(Stored records)
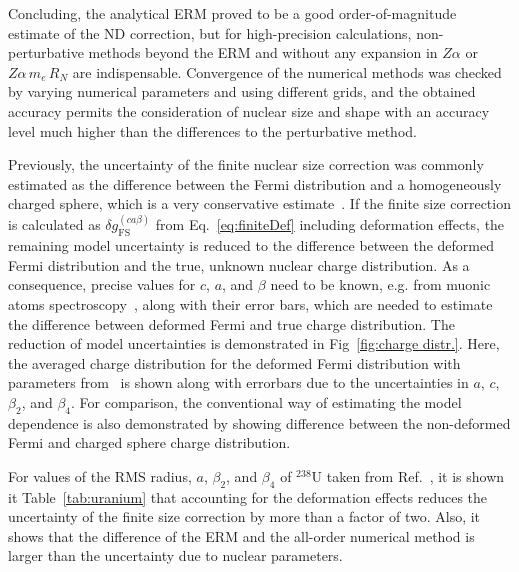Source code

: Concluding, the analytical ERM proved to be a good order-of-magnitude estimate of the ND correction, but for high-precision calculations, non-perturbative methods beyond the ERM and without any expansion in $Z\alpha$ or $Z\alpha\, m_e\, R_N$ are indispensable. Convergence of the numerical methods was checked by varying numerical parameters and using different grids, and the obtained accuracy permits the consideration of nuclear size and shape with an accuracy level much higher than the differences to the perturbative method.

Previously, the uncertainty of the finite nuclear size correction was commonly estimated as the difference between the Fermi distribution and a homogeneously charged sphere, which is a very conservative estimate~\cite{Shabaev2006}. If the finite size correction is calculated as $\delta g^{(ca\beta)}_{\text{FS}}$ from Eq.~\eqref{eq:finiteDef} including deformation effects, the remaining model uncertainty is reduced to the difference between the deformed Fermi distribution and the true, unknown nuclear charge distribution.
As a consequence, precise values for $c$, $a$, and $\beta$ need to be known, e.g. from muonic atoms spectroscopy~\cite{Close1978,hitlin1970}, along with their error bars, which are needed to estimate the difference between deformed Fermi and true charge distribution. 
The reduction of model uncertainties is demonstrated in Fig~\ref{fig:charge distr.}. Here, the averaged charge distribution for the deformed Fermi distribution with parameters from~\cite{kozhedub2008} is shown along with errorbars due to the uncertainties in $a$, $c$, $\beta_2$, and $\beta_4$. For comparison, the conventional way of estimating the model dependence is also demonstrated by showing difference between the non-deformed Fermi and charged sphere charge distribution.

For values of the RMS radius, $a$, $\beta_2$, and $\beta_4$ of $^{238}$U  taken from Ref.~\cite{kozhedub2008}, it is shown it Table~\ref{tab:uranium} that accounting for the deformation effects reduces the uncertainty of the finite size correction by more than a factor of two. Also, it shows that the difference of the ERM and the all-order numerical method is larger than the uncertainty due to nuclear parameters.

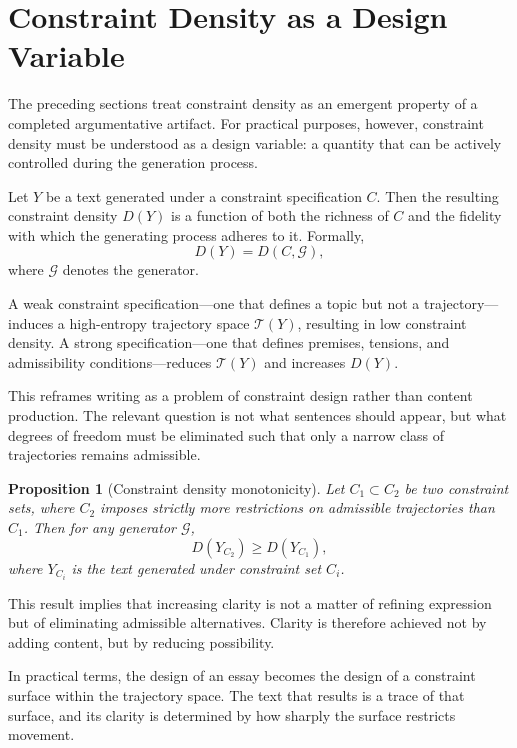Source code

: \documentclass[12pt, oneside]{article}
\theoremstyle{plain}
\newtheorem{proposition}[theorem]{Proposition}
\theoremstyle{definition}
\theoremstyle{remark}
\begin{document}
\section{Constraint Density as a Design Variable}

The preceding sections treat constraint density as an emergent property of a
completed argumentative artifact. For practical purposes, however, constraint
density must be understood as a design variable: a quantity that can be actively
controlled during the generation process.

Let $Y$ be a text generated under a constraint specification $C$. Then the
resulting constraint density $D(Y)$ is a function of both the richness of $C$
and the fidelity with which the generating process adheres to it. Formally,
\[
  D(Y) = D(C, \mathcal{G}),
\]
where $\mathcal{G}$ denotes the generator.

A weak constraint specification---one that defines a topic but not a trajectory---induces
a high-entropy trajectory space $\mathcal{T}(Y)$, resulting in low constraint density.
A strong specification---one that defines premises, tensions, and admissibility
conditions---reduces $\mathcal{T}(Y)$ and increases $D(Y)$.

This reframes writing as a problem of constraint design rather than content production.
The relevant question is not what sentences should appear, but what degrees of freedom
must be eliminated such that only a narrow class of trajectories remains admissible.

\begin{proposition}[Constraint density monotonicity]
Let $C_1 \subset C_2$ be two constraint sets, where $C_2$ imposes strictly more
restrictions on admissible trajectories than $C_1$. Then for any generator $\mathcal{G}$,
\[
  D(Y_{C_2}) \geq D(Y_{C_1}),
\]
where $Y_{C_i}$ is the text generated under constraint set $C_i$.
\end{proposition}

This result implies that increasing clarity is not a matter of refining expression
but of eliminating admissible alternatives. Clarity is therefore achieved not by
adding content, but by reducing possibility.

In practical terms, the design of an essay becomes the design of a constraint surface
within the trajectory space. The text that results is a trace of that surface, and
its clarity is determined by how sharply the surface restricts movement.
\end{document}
--
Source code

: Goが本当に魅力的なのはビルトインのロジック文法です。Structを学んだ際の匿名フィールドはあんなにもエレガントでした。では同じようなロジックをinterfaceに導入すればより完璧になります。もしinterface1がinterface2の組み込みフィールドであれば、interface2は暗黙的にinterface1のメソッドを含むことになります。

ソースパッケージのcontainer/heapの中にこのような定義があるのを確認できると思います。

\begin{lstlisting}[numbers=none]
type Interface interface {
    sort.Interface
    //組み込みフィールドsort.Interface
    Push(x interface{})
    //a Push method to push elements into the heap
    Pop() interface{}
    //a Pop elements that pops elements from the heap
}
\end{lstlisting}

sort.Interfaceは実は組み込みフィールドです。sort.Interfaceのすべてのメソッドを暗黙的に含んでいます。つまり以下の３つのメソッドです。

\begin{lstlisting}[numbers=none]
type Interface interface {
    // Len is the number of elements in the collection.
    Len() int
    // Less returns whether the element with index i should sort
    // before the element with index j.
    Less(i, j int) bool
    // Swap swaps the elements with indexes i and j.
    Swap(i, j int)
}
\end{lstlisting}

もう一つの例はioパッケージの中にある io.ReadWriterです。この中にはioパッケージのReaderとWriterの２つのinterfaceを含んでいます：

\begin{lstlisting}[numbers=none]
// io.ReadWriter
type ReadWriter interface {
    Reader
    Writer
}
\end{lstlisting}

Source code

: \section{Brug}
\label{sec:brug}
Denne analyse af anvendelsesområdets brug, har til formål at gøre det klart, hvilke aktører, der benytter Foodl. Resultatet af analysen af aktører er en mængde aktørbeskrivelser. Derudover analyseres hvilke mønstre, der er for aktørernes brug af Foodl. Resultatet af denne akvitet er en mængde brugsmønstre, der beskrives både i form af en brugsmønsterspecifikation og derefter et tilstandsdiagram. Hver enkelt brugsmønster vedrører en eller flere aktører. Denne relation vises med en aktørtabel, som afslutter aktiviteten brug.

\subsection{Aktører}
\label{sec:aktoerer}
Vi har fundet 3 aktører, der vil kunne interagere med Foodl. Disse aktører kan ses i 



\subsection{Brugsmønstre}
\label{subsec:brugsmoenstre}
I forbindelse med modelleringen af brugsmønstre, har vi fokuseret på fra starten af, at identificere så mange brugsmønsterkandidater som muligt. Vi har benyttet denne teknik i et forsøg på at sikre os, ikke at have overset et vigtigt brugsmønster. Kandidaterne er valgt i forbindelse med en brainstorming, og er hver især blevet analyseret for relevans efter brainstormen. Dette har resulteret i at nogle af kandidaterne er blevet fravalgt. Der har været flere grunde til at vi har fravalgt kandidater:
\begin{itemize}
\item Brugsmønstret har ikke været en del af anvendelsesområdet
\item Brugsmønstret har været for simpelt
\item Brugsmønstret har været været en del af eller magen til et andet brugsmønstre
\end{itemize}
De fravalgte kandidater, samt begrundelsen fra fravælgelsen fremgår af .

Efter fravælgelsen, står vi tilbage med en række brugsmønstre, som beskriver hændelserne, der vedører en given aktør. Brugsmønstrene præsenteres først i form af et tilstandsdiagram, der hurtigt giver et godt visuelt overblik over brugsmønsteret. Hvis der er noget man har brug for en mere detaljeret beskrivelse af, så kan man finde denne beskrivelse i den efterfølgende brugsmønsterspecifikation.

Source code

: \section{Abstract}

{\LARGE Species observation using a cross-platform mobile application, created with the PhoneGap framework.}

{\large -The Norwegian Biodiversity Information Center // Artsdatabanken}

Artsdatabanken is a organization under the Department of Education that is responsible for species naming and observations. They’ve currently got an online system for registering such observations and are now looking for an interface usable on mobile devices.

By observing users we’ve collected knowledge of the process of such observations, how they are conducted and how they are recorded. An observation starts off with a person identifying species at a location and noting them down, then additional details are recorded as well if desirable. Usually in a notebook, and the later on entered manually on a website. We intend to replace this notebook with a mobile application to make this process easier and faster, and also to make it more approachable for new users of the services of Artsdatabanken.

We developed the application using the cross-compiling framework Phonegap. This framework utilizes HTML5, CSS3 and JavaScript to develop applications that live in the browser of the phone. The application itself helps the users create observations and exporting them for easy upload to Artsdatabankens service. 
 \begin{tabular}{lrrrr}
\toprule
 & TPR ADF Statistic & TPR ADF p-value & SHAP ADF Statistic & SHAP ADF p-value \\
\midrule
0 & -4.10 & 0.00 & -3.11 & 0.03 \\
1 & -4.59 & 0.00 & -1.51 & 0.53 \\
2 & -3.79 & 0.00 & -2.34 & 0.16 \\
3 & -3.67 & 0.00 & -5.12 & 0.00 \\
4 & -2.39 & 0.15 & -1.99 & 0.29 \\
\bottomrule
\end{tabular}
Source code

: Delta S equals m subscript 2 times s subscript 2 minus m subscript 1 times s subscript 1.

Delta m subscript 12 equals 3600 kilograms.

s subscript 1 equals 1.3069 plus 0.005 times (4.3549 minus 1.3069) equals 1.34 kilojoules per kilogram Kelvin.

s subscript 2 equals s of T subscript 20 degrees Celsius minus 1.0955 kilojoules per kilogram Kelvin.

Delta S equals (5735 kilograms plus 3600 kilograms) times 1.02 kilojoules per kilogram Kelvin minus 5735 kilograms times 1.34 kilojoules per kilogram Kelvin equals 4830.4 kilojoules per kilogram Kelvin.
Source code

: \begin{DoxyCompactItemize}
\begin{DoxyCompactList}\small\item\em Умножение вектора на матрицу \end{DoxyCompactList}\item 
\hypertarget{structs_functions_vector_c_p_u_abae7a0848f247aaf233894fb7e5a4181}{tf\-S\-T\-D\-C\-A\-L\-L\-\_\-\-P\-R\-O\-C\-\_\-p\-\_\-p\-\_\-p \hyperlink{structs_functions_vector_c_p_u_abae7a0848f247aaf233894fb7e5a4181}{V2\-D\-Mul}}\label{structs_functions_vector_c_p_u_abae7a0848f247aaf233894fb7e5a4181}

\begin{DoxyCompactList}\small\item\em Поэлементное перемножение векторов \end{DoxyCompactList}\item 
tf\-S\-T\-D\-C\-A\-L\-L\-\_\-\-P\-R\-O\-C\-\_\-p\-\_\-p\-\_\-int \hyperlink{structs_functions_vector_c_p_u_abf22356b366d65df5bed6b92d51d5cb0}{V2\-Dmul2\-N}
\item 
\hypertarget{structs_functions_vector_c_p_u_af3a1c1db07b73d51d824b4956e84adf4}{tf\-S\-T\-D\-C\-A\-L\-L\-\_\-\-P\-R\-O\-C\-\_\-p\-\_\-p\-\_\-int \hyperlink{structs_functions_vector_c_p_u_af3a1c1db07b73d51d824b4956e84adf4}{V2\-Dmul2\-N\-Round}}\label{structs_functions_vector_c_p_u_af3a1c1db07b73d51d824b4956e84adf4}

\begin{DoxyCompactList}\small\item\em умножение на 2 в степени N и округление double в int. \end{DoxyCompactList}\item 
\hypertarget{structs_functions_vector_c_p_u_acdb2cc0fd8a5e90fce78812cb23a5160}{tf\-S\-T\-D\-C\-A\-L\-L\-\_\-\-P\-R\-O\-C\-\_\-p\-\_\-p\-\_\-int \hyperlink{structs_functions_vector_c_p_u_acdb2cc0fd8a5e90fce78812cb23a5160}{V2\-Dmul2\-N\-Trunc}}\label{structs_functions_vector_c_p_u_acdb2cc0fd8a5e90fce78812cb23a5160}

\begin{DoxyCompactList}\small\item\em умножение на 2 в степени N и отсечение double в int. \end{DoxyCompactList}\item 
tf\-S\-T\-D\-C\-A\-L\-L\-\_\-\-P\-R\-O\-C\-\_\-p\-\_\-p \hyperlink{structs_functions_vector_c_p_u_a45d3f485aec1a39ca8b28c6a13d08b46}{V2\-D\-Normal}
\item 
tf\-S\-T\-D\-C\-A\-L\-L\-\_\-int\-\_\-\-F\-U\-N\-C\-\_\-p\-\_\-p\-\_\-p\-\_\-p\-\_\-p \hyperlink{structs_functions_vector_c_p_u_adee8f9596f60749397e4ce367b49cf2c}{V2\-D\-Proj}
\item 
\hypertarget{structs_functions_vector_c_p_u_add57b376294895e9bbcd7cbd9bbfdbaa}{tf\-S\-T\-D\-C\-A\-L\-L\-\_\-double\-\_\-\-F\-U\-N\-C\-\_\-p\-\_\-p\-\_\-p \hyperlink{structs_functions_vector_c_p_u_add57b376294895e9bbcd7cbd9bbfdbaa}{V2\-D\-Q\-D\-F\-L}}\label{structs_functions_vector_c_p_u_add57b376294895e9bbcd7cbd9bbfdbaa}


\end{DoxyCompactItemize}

### Work to complete
Where a line of the records has the string "fravælgelsen", return that line.

### Your response
De fravalgte kandidater, samt begrundelsen fra fravælgelsen fremgår af .
Efter fravælgelsen, står vi tilbage med en række brugsmønstre, som beskriver hændelserne, der vedører en given aktør. Brugsmønstrene præsenteres først i form af et tilstandsdiagram, der hurtigt giver et godt visuelt overblik over brugsmønsteret. Hvis der er noget man har brug for en mere detaljeret beskrivelse af, så kan man finde denne beskrivelse i den efterfølgende brugsmønsterspecifikation.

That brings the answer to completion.